» PROBLEM TO WORK ON:
Go through the data and copy each line where the string "sont" appears.

» PROVIDED DATA:
____________

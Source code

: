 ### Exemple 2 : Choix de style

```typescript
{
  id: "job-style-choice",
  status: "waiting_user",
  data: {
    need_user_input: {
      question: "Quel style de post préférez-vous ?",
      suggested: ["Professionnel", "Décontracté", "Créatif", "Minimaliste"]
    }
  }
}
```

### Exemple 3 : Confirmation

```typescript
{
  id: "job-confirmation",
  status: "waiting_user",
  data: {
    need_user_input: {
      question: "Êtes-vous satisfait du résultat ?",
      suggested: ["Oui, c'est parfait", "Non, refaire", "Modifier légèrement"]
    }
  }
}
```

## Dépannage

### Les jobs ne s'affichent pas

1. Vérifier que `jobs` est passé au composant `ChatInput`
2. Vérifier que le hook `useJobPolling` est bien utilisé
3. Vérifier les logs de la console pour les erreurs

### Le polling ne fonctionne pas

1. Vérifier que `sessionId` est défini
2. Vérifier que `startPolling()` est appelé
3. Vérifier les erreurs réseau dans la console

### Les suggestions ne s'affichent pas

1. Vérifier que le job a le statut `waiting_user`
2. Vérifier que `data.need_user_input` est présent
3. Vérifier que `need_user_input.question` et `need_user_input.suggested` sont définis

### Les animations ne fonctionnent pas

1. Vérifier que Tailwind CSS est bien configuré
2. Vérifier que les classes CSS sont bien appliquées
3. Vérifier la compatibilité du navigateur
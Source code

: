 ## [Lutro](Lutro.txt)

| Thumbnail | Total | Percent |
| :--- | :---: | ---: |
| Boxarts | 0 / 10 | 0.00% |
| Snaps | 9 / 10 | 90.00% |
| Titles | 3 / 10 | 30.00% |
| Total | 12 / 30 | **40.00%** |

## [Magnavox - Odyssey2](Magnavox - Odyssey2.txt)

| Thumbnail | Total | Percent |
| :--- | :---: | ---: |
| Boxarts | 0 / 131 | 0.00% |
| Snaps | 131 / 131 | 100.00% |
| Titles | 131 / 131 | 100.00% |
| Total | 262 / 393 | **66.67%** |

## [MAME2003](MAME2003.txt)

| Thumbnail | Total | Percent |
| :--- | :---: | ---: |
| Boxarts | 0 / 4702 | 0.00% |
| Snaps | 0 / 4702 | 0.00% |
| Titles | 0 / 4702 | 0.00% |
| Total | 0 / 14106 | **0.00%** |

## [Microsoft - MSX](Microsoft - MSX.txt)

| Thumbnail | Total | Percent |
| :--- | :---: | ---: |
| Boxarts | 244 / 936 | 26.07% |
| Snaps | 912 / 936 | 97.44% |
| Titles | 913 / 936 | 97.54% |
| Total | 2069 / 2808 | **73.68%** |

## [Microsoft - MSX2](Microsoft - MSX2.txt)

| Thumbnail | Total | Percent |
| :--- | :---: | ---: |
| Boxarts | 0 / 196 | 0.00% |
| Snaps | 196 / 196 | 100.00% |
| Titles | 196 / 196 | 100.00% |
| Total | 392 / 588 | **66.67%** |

____________

» RESPONSE TO THIS TASK:
3. Vérifier que `need_user_input.question` et `need_user_input.suggested` sont définis
2. Vérifier que les classes CSS sont bien appliquées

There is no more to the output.